[Discuss] deadmanish login?

[Kent Borg]

On 02/02/2017 07:48 PM, Richard Pieri wrote:
> On 2/2/2017 5:15 PM, Kent Borg wrote:
>> It depends on where those words came from. I am not relying on some
>> trick, I am relying on raw combinations.
> A dictionary attack against "premium student viking" using a given set
> of dictionaries takes exactly the same number of tries regardless

And if the dictionary has, let's say for round numbers 2048 words, then 
it takes 2048 attempts to try them all.

If I have three of those words in a row it takes 2048*2048*2048 attempts 
to try them all. That's 33-bits of entropy. The fact that the 33-bits 
are coded in 1s and 0s, in ACSII 1s and 0s, in hex, in base64, or in a 
lookup table words doesn't change how may attempts are needed.

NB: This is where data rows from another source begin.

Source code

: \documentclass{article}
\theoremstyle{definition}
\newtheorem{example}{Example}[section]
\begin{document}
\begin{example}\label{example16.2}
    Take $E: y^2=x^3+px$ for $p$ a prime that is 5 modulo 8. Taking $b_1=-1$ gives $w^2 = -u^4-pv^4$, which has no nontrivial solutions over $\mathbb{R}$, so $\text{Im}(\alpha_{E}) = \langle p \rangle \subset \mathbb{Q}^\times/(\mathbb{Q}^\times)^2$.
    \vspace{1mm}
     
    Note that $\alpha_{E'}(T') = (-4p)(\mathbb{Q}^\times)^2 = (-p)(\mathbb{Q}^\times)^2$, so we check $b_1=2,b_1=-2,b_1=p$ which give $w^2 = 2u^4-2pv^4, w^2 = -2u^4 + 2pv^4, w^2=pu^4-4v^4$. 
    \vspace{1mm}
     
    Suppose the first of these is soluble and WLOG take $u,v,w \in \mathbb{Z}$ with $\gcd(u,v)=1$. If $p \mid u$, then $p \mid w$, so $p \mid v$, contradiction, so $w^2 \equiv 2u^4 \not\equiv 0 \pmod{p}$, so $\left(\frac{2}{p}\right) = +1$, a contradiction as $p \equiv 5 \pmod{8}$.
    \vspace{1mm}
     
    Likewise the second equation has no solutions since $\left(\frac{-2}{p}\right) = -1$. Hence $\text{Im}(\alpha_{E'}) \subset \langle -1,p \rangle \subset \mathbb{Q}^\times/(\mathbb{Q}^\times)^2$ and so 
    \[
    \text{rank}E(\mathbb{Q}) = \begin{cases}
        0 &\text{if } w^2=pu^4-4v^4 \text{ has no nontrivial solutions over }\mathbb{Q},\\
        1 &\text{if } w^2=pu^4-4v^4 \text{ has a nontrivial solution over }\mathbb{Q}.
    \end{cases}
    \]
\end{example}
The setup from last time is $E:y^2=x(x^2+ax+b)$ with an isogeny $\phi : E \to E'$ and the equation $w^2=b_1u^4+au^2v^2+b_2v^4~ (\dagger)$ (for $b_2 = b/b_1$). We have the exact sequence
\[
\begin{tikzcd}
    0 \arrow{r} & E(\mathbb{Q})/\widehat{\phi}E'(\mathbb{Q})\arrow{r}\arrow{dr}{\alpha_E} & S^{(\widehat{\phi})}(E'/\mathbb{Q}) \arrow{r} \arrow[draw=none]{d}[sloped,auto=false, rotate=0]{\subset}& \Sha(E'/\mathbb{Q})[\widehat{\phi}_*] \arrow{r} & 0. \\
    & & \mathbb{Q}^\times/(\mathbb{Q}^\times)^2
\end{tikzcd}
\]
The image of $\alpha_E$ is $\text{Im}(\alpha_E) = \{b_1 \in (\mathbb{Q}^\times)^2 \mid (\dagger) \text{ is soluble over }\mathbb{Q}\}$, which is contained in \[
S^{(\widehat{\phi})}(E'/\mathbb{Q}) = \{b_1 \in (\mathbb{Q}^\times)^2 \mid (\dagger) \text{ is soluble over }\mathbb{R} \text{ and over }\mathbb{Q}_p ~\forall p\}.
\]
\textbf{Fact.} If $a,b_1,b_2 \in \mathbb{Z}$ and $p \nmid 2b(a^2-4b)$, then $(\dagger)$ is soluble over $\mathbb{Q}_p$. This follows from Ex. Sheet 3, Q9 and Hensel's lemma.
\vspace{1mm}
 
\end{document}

It is all 
about the number of combinations.

> regardless of how
> you selected those words.

No. If you choose words that "seem" random, if you choose words that a 
cracker could anticipate, then those combinations can be tried first, 
and the right combination found sooner. The cracker mught anticipate 
your behavior, but if the words are chosen randomly then the attacker 
has to anticipate the random number generator; has to anticipate the 
roll of the dice, has to anticipate the draw of the cards, has to 
anticipate the bits in urandom: in each case you want them to be 
impossible to anticipate.

It is not possible to know how many bits of entropy are in a password by 
looking at it, you can't tell if a password is really good by looking, 
you really have to know how it was created to be sure.

-kb